Toast Coffeehouse review: Patchogue restaurant has potential to become coveted breakfast spot
If you’re like me, you covet a breakfast spot with a bit of style and character, where the coffee is terrific and the orange juice is fresh-squeezed.
The food? It’s memorable but not fussy: A perfect omelet cradles a sauteed mushroom medley. Jam on toast tastes of berries in July. And the pancakes are off the hook: a fluffy palette for melting butter and a drizzle of real maple syrup, served warm.
This is my ideal for Toast Coffeehouse in Patchogue, the sibling to the Port Jefferson spot that Terry Scarlatos opened in 2002.

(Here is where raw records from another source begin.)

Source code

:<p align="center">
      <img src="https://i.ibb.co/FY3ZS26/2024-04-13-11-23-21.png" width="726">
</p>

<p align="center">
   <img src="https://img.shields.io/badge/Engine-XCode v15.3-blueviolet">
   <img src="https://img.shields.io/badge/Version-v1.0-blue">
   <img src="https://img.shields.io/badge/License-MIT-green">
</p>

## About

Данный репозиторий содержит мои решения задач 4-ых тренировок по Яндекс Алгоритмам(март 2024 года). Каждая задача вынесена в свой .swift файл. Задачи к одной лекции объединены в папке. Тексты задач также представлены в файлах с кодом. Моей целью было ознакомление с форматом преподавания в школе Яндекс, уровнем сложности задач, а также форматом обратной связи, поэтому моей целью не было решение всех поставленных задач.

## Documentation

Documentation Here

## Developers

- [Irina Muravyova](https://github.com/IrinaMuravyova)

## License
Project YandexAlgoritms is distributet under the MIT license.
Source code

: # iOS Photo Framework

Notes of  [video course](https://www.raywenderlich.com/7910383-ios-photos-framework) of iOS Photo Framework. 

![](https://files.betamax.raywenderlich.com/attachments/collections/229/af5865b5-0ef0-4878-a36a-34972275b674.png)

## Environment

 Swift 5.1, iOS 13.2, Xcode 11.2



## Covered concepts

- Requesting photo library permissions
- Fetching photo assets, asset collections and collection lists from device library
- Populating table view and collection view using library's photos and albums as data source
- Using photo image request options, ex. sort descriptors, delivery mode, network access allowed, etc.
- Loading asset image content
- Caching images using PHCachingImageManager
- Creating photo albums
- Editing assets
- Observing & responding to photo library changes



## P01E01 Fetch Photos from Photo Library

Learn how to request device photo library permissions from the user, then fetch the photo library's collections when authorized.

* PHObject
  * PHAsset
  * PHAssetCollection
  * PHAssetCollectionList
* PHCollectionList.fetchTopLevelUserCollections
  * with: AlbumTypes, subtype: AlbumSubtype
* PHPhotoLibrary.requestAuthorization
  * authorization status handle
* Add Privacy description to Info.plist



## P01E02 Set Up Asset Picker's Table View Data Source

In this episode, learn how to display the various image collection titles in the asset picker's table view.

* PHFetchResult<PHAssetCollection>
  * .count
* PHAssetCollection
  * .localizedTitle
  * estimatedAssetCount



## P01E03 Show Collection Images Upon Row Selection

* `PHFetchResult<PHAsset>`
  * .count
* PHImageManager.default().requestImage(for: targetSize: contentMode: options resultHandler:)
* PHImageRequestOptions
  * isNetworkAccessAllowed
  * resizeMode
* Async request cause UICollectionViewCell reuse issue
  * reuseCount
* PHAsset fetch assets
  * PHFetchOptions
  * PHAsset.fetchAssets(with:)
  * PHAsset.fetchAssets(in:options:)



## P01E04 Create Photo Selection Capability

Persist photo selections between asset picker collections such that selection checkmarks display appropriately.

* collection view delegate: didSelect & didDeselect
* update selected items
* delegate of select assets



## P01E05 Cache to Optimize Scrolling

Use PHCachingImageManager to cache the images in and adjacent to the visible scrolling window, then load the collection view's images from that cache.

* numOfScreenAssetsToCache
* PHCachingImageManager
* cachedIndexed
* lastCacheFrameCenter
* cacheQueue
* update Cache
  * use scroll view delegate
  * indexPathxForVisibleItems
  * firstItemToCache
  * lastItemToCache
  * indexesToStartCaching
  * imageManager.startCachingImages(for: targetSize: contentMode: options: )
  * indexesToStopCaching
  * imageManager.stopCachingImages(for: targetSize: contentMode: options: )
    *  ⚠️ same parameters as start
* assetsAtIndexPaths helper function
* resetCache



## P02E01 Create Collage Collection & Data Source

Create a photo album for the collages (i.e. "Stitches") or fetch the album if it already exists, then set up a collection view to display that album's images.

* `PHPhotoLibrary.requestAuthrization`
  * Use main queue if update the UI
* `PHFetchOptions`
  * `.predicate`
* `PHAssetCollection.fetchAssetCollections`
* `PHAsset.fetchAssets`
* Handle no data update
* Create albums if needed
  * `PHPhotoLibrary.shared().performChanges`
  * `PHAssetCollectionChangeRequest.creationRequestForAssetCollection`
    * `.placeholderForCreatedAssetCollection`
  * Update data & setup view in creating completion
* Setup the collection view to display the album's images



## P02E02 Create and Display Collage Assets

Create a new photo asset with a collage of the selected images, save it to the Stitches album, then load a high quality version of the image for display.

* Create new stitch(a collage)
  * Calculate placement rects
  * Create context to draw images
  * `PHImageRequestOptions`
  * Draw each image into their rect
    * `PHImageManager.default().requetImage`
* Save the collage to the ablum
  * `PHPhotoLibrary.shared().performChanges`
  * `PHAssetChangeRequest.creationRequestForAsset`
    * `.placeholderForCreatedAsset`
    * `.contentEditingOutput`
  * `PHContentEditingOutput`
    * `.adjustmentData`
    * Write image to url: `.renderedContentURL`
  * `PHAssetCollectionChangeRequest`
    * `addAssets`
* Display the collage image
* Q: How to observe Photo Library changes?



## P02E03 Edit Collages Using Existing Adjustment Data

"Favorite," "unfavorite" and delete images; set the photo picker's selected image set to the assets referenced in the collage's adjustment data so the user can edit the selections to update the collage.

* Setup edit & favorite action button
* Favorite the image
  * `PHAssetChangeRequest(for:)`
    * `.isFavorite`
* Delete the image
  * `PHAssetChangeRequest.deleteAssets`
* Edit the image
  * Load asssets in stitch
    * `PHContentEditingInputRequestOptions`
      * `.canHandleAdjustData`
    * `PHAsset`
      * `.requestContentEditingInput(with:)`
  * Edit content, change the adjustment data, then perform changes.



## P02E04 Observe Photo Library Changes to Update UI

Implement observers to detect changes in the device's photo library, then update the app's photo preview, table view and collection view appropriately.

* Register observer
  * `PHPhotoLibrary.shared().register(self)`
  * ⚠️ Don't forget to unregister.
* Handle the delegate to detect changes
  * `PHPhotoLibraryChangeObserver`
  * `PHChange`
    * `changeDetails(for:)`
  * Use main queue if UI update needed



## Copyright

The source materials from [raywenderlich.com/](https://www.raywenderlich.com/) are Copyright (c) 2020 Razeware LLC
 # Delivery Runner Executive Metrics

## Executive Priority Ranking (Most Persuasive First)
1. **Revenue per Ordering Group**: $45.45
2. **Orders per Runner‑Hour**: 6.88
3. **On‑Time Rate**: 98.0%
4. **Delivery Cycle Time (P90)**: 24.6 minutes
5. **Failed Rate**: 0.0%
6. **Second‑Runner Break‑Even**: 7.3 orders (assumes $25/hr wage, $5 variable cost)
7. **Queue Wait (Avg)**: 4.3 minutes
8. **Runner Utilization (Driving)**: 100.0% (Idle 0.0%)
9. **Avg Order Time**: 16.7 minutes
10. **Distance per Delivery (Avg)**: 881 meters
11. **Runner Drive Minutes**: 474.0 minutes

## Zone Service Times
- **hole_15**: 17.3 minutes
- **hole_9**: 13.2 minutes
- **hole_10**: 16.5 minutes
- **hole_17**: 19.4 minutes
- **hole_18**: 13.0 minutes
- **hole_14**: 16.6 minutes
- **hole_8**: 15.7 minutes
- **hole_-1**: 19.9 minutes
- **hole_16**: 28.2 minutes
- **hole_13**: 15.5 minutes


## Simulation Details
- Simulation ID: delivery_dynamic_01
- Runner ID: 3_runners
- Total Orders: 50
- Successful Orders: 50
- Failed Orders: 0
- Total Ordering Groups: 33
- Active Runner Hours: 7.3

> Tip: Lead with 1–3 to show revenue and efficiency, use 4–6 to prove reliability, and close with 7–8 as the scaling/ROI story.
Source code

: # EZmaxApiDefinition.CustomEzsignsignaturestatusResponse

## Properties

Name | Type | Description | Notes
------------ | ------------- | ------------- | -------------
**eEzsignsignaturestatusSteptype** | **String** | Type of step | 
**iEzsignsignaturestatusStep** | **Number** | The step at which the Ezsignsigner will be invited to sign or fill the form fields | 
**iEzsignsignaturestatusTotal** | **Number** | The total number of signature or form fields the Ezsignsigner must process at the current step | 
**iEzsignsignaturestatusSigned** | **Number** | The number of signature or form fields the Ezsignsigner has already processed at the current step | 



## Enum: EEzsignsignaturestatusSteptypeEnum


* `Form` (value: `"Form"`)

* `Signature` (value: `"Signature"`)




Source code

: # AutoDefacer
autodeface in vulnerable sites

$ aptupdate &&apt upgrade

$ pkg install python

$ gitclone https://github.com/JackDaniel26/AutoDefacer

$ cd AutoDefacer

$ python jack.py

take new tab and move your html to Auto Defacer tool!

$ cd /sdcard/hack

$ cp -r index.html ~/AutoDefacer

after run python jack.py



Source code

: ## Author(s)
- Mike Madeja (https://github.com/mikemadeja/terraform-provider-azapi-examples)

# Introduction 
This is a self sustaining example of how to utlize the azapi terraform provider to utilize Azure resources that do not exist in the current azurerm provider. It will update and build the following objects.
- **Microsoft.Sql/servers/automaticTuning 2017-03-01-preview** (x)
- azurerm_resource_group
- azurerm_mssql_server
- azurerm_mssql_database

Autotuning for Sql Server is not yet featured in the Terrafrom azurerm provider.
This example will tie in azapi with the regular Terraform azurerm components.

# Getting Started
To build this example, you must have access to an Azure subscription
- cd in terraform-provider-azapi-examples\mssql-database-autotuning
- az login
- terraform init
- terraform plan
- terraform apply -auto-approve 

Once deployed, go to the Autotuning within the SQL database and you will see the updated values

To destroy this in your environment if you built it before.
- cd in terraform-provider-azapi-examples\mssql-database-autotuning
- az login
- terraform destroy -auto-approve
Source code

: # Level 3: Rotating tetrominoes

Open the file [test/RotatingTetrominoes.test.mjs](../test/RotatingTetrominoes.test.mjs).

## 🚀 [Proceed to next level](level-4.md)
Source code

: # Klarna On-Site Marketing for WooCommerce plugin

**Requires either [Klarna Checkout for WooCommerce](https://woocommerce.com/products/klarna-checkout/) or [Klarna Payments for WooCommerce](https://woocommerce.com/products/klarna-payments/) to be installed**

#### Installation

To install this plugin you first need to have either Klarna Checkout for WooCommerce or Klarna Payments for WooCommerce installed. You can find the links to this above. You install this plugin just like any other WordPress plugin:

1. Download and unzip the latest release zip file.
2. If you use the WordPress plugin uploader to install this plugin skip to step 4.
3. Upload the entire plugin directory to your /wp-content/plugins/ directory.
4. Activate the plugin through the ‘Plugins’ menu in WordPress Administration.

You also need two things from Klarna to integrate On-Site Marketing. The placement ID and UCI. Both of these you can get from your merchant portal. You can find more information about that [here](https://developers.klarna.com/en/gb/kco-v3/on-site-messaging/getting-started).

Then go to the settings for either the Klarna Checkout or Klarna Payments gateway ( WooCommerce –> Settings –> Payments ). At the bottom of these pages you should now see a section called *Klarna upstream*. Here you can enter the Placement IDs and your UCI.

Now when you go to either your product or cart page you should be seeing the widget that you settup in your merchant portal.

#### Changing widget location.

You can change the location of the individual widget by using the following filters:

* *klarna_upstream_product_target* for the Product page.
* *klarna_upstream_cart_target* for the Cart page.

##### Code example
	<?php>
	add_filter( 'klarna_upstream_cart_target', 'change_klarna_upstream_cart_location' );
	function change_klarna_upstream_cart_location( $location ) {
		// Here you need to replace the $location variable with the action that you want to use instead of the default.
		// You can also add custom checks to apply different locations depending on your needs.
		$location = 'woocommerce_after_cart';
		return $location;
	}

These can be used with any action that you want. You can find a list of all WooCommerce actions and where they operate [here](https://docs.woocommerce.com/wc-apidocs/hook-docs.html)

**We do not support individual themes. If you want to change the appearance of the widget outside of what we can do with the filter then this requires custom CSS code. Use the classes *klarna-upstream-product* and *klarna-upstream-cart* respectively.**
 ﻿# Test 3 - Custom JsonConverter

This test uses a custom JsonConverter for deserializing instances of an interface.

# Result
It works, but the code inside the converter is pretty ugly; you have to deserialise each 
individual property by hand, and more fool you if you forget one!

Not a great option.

It’s not there yet, but it wouldn’t take much.
With Patchogue in the midst of a nascent restaurant boom, Toast Coffeehouse opened in late January, in a prime corner location, with plenty of seating, quick turnover and a vast menu — part dedicated to breakfast served all-day.
I can see why people like the place. Toast can feel like a party, or it did when I waited an hour for lunch on a Friday during the week schools in the area had winter break.
The décor is also festive. A pig, a cow and a chicken — a trio of giant portraits — oversee the dining room. Vinyl-covered booths are lit by steampunk-inspired wall sconces, pipes with gauges attached to Edison bulbs.
Things unravel with service. While a fleet of bussers hustle to clear tables, fill water glasses and replace a fallen fork or two, servers can get frenzied and tough to flag down.
The food can also fall victim to neglect. When I ordered a smoothie on one visit, a server told me not to get it, “because they’re not natural and they come from a box.” Points for honesty, but it made me wonder what else on the menu doesn’t feature tiptop ingredients.
Luckily, the burger has potential. When my friend ordered one with Jack cheese and avocado, it arrived thick, juicy and well-seasoned. But the bun was naked, as if straight from a bag. And the fries were cold.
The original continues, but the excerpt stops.